Problem description>
Filter these entries so that only lines with the word "epsilon" remain.

Start of Supplied entries

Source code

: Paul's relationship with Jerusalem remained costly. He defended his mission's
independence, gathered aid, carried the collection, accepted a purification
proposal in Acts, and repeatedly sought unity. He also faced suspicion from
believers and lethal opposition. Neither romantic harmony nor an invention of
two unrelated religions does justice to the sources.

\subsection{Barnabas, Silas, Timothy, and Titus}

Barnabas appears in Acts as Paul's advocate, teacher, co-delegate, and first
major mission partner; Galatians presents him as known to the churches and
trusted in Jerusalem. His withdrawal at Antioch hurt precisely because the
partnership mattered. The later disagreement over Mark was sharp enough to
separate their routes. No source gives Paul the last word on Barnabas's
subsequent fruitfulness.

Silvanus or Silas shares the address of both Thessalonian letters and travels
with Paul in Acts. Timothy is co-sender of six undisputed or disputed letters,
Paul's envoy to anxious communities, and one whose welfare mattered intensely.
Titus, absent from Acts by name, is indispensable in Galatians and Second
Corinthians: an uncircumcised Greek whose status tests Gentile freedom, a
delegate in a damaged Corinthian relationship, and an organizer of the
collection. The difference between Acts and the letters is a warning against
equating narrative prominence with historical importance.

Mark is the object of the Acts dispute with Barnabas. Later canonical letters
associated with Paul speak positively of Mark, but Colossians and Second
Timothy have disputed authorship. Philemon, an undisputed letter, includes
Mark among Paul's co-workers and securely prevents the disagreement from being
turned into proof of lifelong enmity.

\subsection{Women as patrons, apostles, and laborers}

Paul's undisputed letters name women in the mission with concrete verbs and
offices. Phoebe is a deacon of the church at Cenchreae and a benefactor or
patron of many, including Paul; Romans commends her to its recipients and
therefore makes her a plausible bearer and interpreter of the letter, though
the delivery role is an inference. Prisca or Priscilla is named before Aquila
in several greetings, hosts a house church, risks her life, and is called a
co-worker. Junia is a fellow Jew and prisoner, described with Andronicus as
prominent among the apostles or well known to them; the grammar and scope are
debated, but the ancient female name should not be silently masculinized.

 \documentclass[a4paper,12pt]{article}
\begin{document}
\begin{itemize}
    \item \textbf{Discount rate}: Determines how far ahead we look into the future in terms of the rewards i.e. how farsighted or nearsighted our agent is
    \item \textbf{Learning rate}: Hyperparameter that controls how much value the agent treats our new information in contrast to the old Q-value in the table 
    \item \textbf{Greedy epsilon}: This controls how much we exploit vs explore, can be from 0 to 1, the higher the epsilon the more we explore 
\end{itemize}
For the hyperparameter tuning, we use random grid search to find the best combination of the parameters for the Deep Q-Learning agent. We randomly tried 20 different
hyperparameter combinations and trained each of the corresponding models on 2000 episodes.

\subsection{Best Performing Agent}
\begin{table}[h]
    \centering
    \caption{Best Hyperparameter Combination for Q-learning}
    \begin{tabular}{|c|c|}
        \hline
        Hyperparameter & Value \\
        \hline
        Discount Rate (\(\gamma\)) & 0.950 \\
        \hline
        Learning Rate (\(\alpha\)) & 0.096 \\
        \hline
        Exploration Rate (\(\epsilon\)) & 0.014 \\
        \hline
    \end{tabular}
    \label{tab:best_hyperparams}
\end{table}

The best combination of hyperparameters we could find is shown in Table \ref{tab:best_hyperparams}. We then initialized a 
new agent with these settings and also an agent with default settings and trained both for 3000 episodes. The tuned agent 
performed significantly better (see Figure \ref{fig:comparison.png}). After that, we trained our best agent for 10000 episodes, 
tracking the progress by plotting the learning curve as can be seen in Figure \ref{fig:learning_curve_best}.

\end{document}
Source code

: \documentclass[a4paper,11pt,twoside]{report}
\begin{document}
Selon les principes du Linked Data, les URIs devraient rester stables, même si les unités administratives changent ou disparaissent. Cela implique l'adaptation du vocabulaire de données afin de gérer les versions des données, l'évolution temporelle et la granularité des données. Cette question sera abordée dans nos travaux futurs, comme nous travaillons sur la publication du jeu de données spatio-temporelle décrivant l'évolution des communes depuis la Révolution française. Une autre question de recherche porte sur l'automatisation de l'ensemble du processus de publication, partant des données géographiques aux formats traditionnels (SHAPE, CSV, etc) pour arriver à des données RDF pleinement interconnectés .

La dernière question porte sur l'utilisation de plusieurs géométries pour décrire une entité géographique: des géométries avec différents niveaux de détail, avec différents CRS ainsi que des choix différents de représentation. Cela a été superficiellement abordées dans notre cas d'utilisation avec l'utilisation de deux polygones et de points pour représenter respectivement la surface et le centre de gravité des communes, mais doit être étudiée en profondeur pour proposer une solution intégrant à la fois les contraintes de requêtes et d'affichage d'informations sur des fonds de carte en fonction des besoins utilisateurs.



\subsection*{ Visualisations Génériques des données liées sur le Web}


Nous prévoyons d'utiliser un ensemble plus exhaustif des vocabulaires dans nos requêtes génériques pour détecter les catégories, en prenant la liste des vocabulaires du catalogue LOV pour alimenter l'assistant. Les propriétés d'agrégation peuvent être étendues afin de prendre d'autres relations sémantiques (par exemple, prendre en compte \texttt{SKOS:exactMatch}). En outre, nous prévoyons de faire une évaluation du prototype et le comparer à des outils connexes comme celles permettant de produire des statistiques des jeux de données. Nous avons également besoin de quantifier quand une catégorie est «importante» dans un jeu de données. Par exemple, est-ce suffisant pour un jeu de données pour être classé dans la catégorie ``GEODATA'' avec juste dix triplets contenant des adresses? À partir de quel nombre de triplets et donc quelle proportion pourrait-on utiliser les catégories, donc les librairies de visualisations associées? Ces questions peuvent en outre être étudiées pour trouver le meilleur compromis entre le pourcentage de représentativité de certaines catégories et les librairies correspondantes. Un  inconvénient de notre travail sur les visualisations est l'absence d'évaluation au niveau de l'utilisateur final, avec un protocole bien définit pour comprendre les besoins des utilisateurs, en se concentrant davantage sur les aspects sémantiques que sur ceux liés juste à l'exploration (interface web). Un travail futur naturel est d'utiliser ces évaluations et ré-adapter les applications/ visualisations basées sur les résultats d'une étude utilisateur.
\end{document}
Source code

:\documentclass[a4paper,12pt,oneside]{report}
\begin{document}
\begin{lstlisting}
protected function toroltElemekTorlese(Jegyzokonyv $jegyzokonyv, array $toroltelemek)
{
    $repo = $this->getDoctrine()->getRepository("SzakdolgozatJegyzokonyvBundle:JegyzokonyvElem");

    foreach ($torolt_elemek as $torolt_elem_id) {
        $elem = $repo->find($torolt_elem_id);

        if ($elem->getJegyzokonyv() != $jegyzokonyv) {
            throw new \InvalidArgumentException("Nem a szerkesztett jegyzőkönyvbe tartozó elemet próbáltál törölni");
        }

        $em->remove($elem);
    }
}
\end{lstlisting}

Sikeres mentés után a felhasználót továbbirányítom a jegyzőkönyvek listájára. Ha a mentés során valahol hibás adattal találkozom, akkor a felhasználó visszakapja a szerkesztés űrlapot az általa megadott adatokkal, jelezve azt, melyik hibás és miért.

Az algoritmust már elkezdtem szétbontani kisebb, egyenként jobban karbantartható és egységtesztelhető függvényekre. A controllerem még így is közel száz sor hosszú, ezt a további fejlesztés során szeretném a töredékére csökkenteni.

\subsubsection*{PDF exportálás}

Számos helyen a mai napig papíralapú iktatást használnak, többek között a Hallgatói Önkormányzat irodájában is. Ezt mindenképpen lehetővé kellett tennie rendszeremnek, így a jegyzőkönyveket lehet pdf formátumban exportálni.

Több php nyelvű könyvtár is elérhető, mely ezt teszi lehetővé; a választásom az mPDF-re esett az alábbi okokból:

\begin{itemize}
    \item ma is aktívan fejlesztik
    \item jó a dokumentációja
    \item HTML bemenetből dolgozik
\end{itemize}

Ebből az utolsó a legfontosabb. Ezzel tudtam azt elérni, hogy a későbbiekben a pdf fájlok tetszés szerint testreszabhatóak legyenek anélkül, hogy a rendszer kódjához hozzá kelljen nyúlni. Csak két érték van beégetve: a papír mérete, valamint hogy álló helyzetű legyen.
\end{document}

End of Supplied entries

Written solution>
    \item \textbf{Greedy epsilon}: This controls how much we exploit vs explore, can be from 0 to 1, the higher the epsilon the more we explore 
        Exploration Rate (\(\epsilon\)) & 0.014 \\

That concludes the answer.